Merchant level thresholds
Visa and Mastercard publish slightly different thresholds, but the working definitions in 2024 are: Level 1 means more than 6 million transactions per year, Level 2 means 1 to 6 million, Level 3 means 20,000 to 1 million ecommerce transactions, Level 4 means everything below that. Service providers crossing 300,000 transactions per year fall into Level 1 service provider scope.
- Level 1 merchants: mandatory RoC by a QSA every year
- Level 2 merchants: SAQ D plus quarterly ASV scans, RoC optional but often pushed by acquirers
- Level 3 merchants: SAQ A, A-EP, or D depending on architecture
- Level 4 merchants: SAQ at the discretion of the acquirer, often A or B-IP
The SAQ types that trip people up
SAQ A applies only if you fully outsource cardholder data and your website does not even render the payment form.

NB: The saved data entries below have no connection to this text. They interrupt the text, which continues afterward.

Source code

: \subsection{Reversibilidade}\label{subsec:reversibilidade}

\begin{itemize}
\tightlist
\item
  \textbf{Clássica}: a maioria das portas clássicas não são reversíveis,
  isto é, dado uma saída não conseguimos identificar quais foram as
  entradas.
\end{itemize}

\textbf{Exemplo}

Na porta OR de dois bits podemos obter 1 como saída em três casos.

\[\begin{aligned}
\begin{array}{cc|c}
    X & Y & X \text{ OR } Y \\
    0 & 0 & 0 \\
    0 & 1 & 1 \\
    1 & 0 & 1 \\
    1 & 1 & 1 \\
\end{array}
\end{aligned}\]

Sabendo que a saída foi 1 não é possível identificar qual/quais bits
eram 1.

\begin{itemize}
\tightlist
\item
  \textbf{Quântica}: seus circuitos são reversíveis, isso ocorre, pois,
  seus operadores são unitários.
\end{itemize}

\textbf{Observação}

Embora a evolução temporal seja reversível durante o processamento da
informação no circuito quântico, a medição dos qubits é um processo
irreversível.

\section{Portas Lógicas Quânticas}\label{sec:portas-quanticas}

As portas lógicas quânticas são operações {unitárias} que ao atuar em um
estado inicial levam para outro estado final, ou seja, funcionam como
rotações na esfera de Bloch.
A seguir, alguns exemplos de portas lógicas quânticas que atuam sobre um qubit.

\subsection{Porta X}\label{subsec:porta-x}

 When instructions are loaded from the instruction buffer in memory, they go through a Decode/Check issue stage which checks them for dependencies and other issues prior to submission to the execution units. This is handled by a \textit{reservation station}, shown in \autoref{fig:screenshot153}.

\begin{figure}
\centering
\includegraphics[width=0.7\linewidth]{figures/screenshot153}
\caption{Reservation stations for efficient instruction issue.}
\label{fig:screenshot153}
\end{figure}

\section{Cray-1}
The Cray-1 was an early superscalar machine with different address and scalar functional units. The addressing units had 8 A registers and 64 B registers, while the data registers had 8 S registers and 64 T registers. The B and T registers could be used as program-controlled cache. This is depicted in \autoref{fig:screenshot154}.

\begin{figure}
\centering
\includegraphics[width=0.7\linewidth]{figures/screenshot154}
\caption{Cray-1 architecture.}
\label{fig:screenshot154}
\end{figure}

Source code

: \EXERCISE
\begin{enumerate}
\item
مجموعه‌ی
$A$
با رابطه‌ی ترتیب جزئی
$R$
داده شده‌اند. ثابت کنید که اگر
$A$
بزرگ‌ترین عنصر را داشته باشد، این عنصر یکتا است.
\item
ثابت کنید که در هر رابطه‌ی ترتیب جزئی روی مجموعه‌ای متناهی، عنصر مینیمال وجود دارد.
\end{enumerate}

SAQ A-EP applies the moment your site touches the payment page, even via an iframe with custom JavaScript. The 4.0 revision tightened this with requirement 6.4.3 and 11.6.1, which mandate script integrity monitoring and tamper detection. Most ecommerce stores using a hosted checkout still drift into A-EP scope because of analytics, chat widgets, or A/B testing scripts on the checkout page.
Cost difference
A QSA-led RoC for a Level 1 merchant in 2024 runs 60,000 to 250,000 USD depending on environment complexity, segmentation, and number of locations. A Level 2 SAQ D with quarterly ASV scans and an internal vulnerability program runs 15,000 to 40,000 USD per year including tooling. Level 3 SAQ A merchants can stay under 8,000 USD per year if their architecture is clean.
Sampling logic for service providers
If you operate a multi-tenant SaaS platform and your customers fall into PCI scope, your service provider RoC sampling matters. QSAs sample environments, not customers. A poorly segmented multi-tenant database forces the QSA to treat every tenant as in-scope. Segmentation testing under requirement 11.4.5 is now annual and uses penetration testing to validate isolation between tenants.
Practical decision tree
- Confirm transaction volume with your acquirer in writing, not your internal data warehouse
- Map every script that loads on any page that touches the payment form
- Decide whether to invest in tokenization or hosted iframes to drop to SAQ A scope
- If staying in SAQ A-EP or D, budget for ASV scans and quarterly internal vulnerability assessments
- Engage a QSA early for any RoC, six months before the assessment window
Enforcement reality
Acquiring banks rarely audit your SAQ for accuracy. They will check that you filed one. Where enforcement bites is post-breach. A merchant that filed SAQ A while operating in A-EP territory faces fines, forensic investigator fees, and card brand penalties that easily exceed the cost of correct scoping. We have seen these run to 400,000 USD for what should have been a 25,000 USD program.